驚きの余り声も出なかったが、何とか気を取り戻してミリオに疑問を問い掛ける。
「今のってまさか、魔刃か?」
「ん、知ってたのアスマ? そう、本来は特別な武器でしか発生させられない魔刃だけど、クレアは自力でそれを発生させられるんだ」
は? 何だそれ? そんなこと可能なのか?
「それは、ミリオもできるのか?」
「まさか、僕にはできないよ。これはクレアが人より何倍も繊細に魔力操作ができるからこそだよ」
「何倍もって、何でそんなことができるんだよ?」
「……アスマも知ってる通りクレアは声が出せないから、それをどうにか解決しようとして導き出した結論が魔力に思念を乗せて会話できるようにするって方法だったんだよ」
魔力に思念を乗せて会話? それってまんま思念会話のスキルと同じじゃないか。
「でも、それを行うにはかなりの緻密な魔力操作が要求されてね。本当に小さい頃から頑張ってはいるんだけど、未だにそこまでは至れていないんだよ。その過程でこんな力を扱えるようにはなったけど、あくまでこれは副産物に過ぎないからね。だから、アスマがスキルの力でそれを再現した時は本当に驚いたよ」
……知らなかった。そんな素振り今まで一度も見せたことなかったじゃないか。本当にこの子はその小さな体でどれだけの努力を積み重ねてきたんだろう。
もしかしたら、スキルの力で一足飛びにその力を手に入れた俺はその努力に水を差してしまったんじゃないだろうか? そう考えると俺は一体なんてことをしてしまったんだろう。それこそ、この子の努力を否定するかのような最低なことを俺は……。

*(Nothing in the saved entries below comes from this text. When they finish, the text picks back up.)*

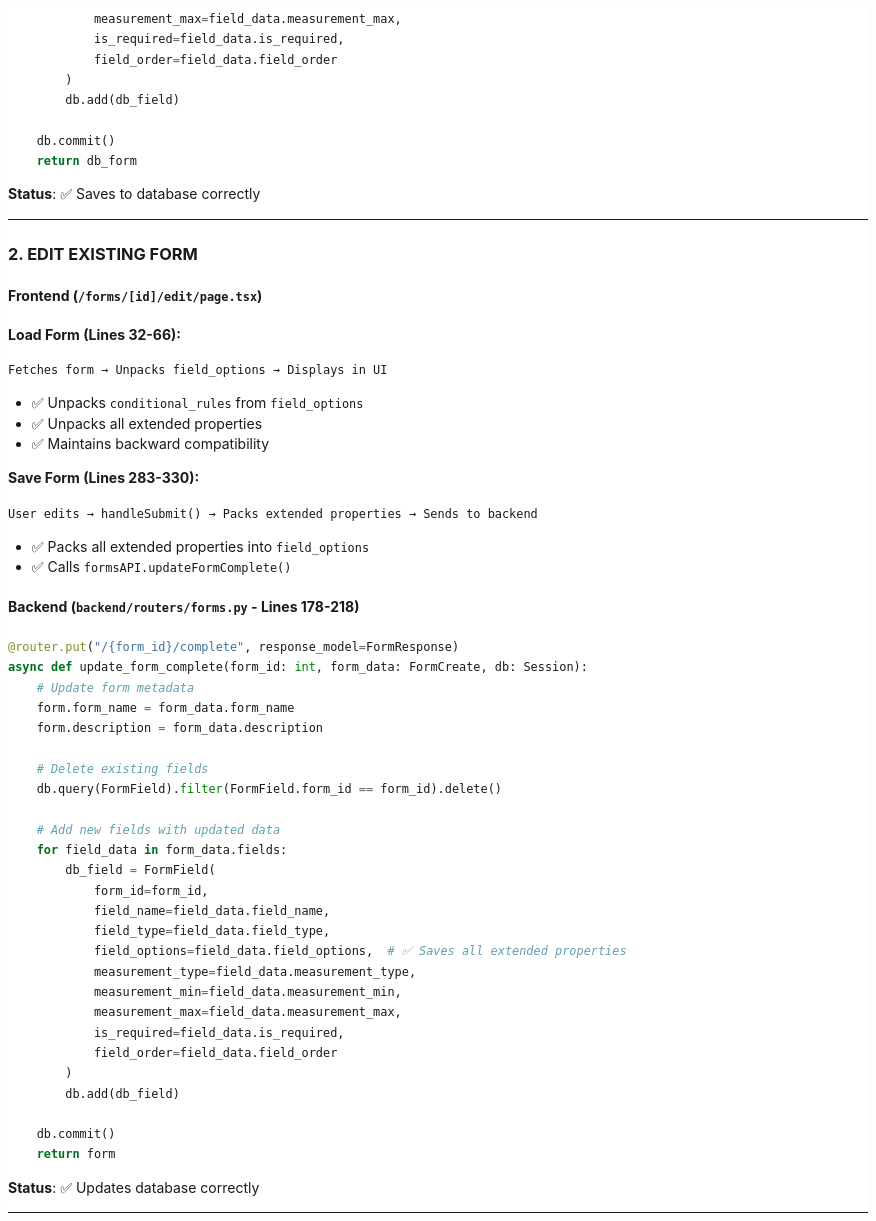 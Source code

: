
 ```python
            measurement_max=field_data.measurement_max,
            is_required=field_data.is_required,
            field_order=field_data.field_order
        )
        db.add(db_field)
    
    db.commit()
    return db_form
```
**Status**: ✅ Saves to database correctly

---

### 2. EDIT EXISTING FORM

#### Frontend (`/forms/[id]/edit/page.tsx`)

**Load Form (Lines 32-66):**
```
Fetches form → Unpacks field_options → Displays in UI
```
- ✅ Unpacks `conditional_rules` from `field_options`
- ✅ Unpacks all extended properties
- ✅ Maintains backward compatibility

**Save Form (Lines 283-330):**
```
User edits → handleSubmit() → Packs extended properties → Sends to backend
```
- ✅ Packs all extended properties into `field_options`
- ✅ Calls `formsAPI.updateFormComplete()`

#### Backend (`backend/routers/forms.py` - Lines 178-218)
```python
@router.put("/{form_id}/complete", response_model=FormResponse)
async def update_form_complete(form_id: int, form_data: FormCreate, db: Session):
    # Update form metadata
    form.form_name = form_data.form_name
    form.description = form_data.description
    
    # Delete existing fields
    db.query(FormField).filter(FormField.form_id == form_id).delete()
    
    # Add new fields with updated data
    for field_data in form_data.fields:
        db_field = FormField(
            form_id=form_id,
            field_name=field_data.field_name,
            field_type=field_data.field_type,
            field_options=field_data.field_options,  # ✅ Saves all extended properties
            measurement_type=field_data.measurement_type,
            measurement_min=field_data.measurement_min,
            measurement_max=field_data.measurement_max,
            is_required=field_data.is_required,
            field_order=field_data.field_order
        )
        db.add(db_field)
    
    db.commit()
    return form
```
**Status**: ✅ Updates database correctly

---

そんな俺の心の内を察したのかミリオがフォローするように声を掛けてきた。
「その顔を見るに何か変なことを考えてるみたいだけど、クレアはアスマに感謝してるんだよ?」
「え?」
「今までは一切会話が出来なかったのに、君のお陰で限定的とは言え会話ができるようになったんだ、嬉しくない訳がないでしょ?」
「いやでも、俺はそんなことを考えたこともなくて、無神経にさ……」
「……クレア」
ミリオがクレアを呼ぶと彼女は俺の前に立ち、集中するように目を閉じた。
そして――
『……ア……く……こ…る?』
俺の頭の中にクレアの声が直接聞こえてきた。
たどたどしくて何を言っているのかはしっかりと聞き取れなかったが、それでも、確かにクレアの声は俺に届いた。
「……すごい」
「でしょ?でもここまでできるようになったのはアスマのお陰なんだよ?」
「え? 俺の?」
「うん。アスマの力で会話を重ねることで、思念で会話をする要領を掴んだからここまで上達することができたんだよ。本当はもっとしっかり話せるようになるまで君には秘密にしておくって言ってたんだけどね。だから、クレアはアスマに対して感謝こそすれ、悪い感情なんて一切持ってないよ」
ミリオのその言葉と同時に、クレアが両手を広げて俺を抱き締めてくる。
そして、まるで幼子をあやすかのように俺の背中を優しく撫でる。
その優しさに触れて思わず涙が込み上げてきそうになったが、それを堪えるように、俺もクレアを抱き締め返す。大切なものを壊さないようにゆっくりと、しかし、離さないようにしっかりと。